Dave's journey to Steckle Farm first started with the question "as indigenous people liv[e] in an urban setting, what is our relationship to the land? [W]hat is our relationship to the land within the city?" He started gardening to feel more connected with the land, and that's when he met Hannah Tait Neufeld and Kim Anderson, researchers of indigenous food sovereignty and security. Through gardening, they were able to find answers to questions such as what it "means to be indigenous living in the city," and came to a realization that "what identifies us as a people is our relationship to the land." Soon, the small garden plot that they started in 2016 grew to four garden plots and a sugar bush owned by White Owl. This rapid growth led them to start looking into larger plots of land, and that's when they found Steckle Farm.

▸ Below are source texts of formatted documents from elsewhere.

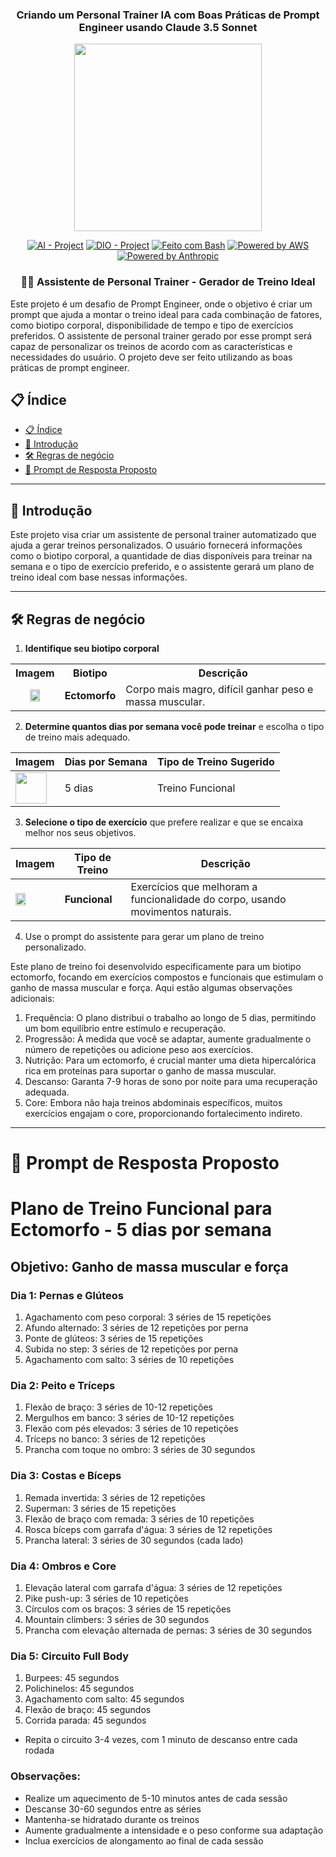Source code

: <h3 align="center">Criando um Personal Trainer IA com Boas Práticas de Prompt Engineer usando Claude 3.5 Sonnet</h3>
<p align="center">
    <img width="300px" src="https://github.com/user-attachments/assets/24c920b5-c50e-41ae-b355-a64517a8a53f">

</p>

<p align="center">
<a href="https://en.wikipedia.org/wiki/Artificial_intelligence"><img src="https://img.shields.io/badge/AI-Project-FED564?logo=openai" alt="AI - Project"></a>
<a href="https://dio.me/"><img src="https://img.shields.io/badge/DIO-Project-FED564?logo=vimeo" alt="DIO - Project"></a>
<a href="https://www.gnu.org/software/bash/" title="Vá para a página inicial do Bash"><img src="https://img.shields.io/badge/Prompt-Project-FED564?logo=gnu-bash&amp;logoColor=white" alt="Feito com Bash"></a>
<a href="https://aws.amazon.com/" title="Powered by AWS"><img src="https://img.shields.io/badge/Powered%20by-aws-FED564?logo=icloud&logoColor=white" alt="Powered by AWS"></a>
<a href="https://aws.amazon.com/bedrock/claude/?sec=bcomfai&pos=3" title="Powered by Anthropic"><img src="https://img.shields.io/badge/Powered%20by-Anthropic-FED564?logo=Anthropic&logoColor=white" alt="Powered by Anthropic"></a>

</p>

<p align="center">
  <h3 align="center">🏋️‍♂️ Assistente de Personal Trainer - Gerador de Treino Ideal</h3>
Este projeto é um desafio de Prompt Engineer, onde o objetivo é criar um prompt que ajuda a montar o treino ideal para cada combinação de fatores, como biotipo corporal, disponibilidade de tempo e tipo de exercícios preferidos. O assistente de personal trainer gerado por esse prompt será capaz de personalizar os treinos de acordo com as características e necessidades do usuário.
O projeto deve ser feito utilizando as boas práticas de prompt engineer.
</p>

## 📋 Índice

- [📋 Índice](#-índice)
- [📝 Introdução](#-introdução)
- [🛠️ Regras de negócio](#️-regras-de-negócio)
- [🎯 Prompt de Resposta Proposto](#-prompt-de-resposta-proposto)

---

## 📝 Introdução

Este projeto visa criar um assistente de personal trainer automatizado que ajuda a gerar treinos personalizados. O usuário fornecerá informações como o biotipo corporal, a quantidade de dias disponíveis para treinar na semana e o tipo de exercício preferido, e o assistente gerará um plano de treino ideal com base nessas informações.

---


## 🛠️ Regras de negócio

1. **Identifique seu biotipo corporal** 
<table>
  <tr>
    <th>Imagem</th>
    <th>Biotipo</th>
    <th>Descrição</th>
  </tr>
  <tr>
    <td style="text-align: center;">
      <img src=".github/assets/ectomorph.jpg" width="50%" height="50%">
    </td>
    <td><strong>Ectomorfo</strong></td>
    <td>Corpo mais magro, difícil ganhar peso e massa muscular.</td>
  </tr>
 
</table>


2. **Determine quantos dias por semana você pode treinar** e escolha o tipo de treino mais adequado.
 
| **Imagem**                                                     | **Dias por Semana** | **Tipo de Treino Sugerido** |
| -------------------------------------------------------------- | ------------------- | --------------------------- |
| <img src=".github/assets/calendar.png" width="50" height="50"> | 5 dias              | Treino Funcional            |
3. **Selecione o tipo de exercício** que prefere realizar e que se encaixa melhor nos seus objetivos.

| **Imagem**                                                       | **Tipo de Treino** | **Descrição**                                                                                                 |
| ---------------------------------------------------------------- | ------------------ | ------------------------------------------------------------------------------------------------------------- |
| <img src=".github/assets/dumbells.png" width="50%" height="50%"> | **Funcional**      | Exercícios que melhoram a funcionalidade do corpo, usando movimentos naturais.                                |
4. Use o prompt do assistente para gerar um plano de treino personalizado.
<p>Este plano de treino foi desenvolvido especificamente para um biotipo ectomorfo, focando em exercícios compostos e funcionais que estimulam o ganho de massa muscular e força. Aqui estão algumas observações adicionais:</p> 

1. Frequência: O plano distribui o trabalho ao longo de 5 dias, permitindo um bom equilíbrio entre estímulo e recuperação.
2. Progressão: À medida que você se adaptar, aumente gradualmente o número de repetições ou adicione peso aos exercícios.
3. Nutrição: Para um ectomorfo, é crucial manter uma dieta hipercalórica rica em proteínas para suportar o ganho de massa muscular.
4. Descanso: Garanta 7-9 horas de sono por noite para uma recuperação adequada.
5. Core: Embora não haja treinos abdominais específicos, muitos exercícios engajam o core, proporcionando fortalecimento indireto.

---

# 🎯 Prompt de Resposta Proposto 


# Plano de Treino Funcional para Ectomorfo - 5 dias por semana

## Objetivo: Ganho de massa muscular e força

### Dia 1: Pernas e Glúteos
1. Agachamento com peso corporal: 3 séries de 15 repetições
2. Afundo alternado: 3 séries de 12 repetições por perna
3. Ponte de glúteos: 3 séries de 15 repetições
4. Subida no step: 3 séries de 12 repetições por perna
5. Agachamento com salto: 3 séries de 10 repetições

### Dia 2: Peito e Tríceps
1. Flexão de braço: 3 séries de 10-12 repetições
2. Mergulhos em banco: 3 séries de 10-12 repetições
3. Flexão com pés elevados: 3 séries de 10 repetições
4. Tríceps no banco: 3 séries de 12 repetições
5. Prancha com toque no ombro: 3 séries de 30 segundos

### Dia 3: Costas e Bíceps
1. Remada invertida: 3 séries de 12 repetições
2. Superman: 3 séries de 15 repetições
3. Flexão de braço com remada: 3 séries de 10 repetições
4. Rosca bíceps com garrafa d'água: 3 séries de 12 repetições
5. Prancha lateral: 3 séries de 30 segundos (cada lado)

### Dia 4: Ombros e Core
1. Elevação lateral com garrafa d'água: 3 séries de 12 repetições
2. Pike push-up: 3 séries de 10 repetições
3. Círculos com os braços: 3 séries de 15 repetições
4. Mountain climbers: 3 séries de 30 segundos
5. Prancha com elevação alternada de pernas: 3 séries de 30 segundos

### Dia 5: Circuito Full Body
1. Burpees: 45 segundos
2. Polichinelos: 45 segundos
3. Agachamento com salto: 45 segundos
4. Flexão de braço: 45 segundos
5. Corrida parada: 45 segundos
- Repita o circuito 3-4 vezes, com 1 minuto de descanso entre cada rodada

### Observações:
- Realize um aquecimento de 5-10 minutos antes de cada sessão
- Descanse 30-60 segundos entre as séries
- Mantenha-se hidratado durante os treinos
- Aumente gradualmente a intensidade e o peso conforme sua adaptação
- Inclua exercícios de alongamento ao final de cada sessão
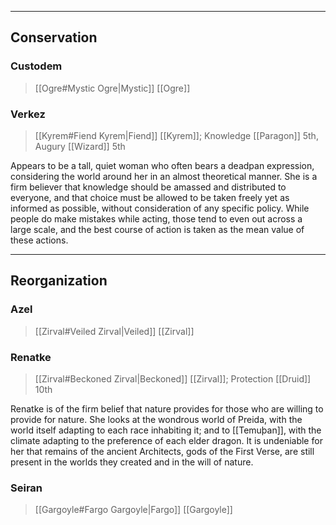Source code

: - - -
## Conservation

### Custodem

>[[Ogre#Mystic Ogre|Mystic]] [[Ogre]]
### Verkez

>[[Kyrem#Fiend Kyrem|Fiend]] [[Kyrem]]; Knowledge [[Paragon]] 5th, Augury [[Wizard]] 5th

Appears to be a tall, quiet woman who often bears a deadpan expression, considering the world around her in an almost theoretical manner. She is a firm believer that knowledge should be amassed and distributed to everyone, and that choice must be allowed to be taken freely yet as informed as possible, without consideration of any specific policy. While people do make mistakes while acting, those tend to even out across a large scale, and the best course of action is taken as the mean value of these actions.
- - -
## Reorganization

### Azel

>[[Zirval#Veiled Zirval|Veiled]] [[Zirval]]

### Renatke

>[[Zirval#Beckoned Zirval|Beckoned]] [[Zirval]]; Protection [[Druid]] 10th

Renatke is of the firm belief that nature provides for those who are willing to provide for nature. She looks at the wondrous world of Preida, with the world itself adapting to each race inhabiting it; and to [[Temuþan]], with the climate adapting to the preference of each elder dragon. It is undeniable for her that remains of the ancient Architects, gods of the First Verse, are still present in the worlds they created and in the will of nature.
### Seiran

>[[Gargoyle#Fargo Gargoyle|Fargo]] [[Gargoyle]]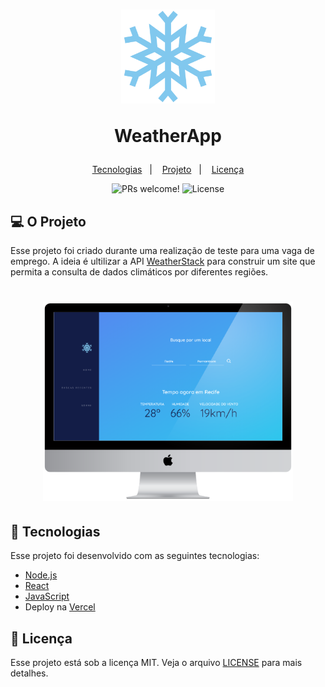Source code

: <h1 align="center">
    <img  alt="weatherapp" title="weatherapp" src=.github\logo.svg width="150"/>
  <p>WeatherApp</p>         
</h1>

<p align="center">
  <a href="#-tecnologias">Tecnologias</a>&nbsp;&nbsp;&nbsp;|&nbsp;&nbsp;&nbsp;
  <a href="#-projeto">Projeto</a>&nbsp;&nbsp;&nbsp;|&nbsp;&nbsp;&nbsp;
  <a href="#memo-licença">Licença</a>
</p>

<p align="center">
 <img src="https://img.shields.io/static/v1?label=PRs&message=welcome&color=15C3D6&labelColor=000000" alt="PRs welcome!" />

  <img alt="License" src="https://img.shields.io/static/v1?label=license&message=MIT&color=15C3D6&labelColor=000000">
</p>

## 💻 O Projeto

Esse projeto foi criado durante uma realização de teste para uma vaga de emprego. A ideia é ultilizar a API [WeatherStack](https://weatherstack.com/) para construir um site que permita a consulta de dados climáticos por diferentes regiões.

<h1 align="center">
    <img  alt="weatherapp" title="weatherapp" src=.github\desktop.png width="400"/>
          
</h1>

## 🚀 Tecnologias

Esse projeto foi desenvolvido com as seguintes tecnologias:

- [Node.js](https://nodejs.org/en/)
- [React](https://reactjs.org)
- [JavaScript](https://www.javascript.com/)
- Deploy na [Vercel](https://vercel.com/dashboard)

## :memo: Licença

Esse projeto está sob a licença MIT. Veja o arquivo [LICENSE](LICENSE) para mais detalhes.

Jean Steckle and her brother were the last of the Steckles to own the farm. Jean had spent her life as a health worker, having worked with the World Health Organization throughout Africa for most of her career. She then came back to Canada and then worked with an indigenous health organization across Canada. She had this connection to not a particular community, but a broad connection across Canada with indigenous people, so when she decided to put what was left of the farm in trust (about 13 acres), she put that into trust to be an educational farm. Part of their mandate was to always have a space for indigenous people to be able to farm there as well. The farm was largely unused for number of years, so when Dave and his team came knocking at the door, they were welcomed in right away. They're "farming in an area that's probably been farmed for thousands of years in some ways connected to the Chu-not-in people, and there's been some evidence of Mississauga use as well. So, there's a long history of agricultural use within there." Dave and his team spent half of their time gardening, and the other half of our time trying to figure out the history of the area because they really felt that that was important to know the story of the land that they're working on. He still has a lot of interest in the history and the stories of this land, because he thinks that as land-based workers, we have to understand beyond soil, to the spiritual and historical and ancestral roots that we're also working in as well.
Wanting to help urban indigenous people reclaim parts of their history and culture, the farm has also hosted a couple workshops to teach indigenous youth what they can do with the food once its grown. Most recently, chef Sydney Kewell was invited onto the farm to host a tortilla making day using the freshly harvested corn.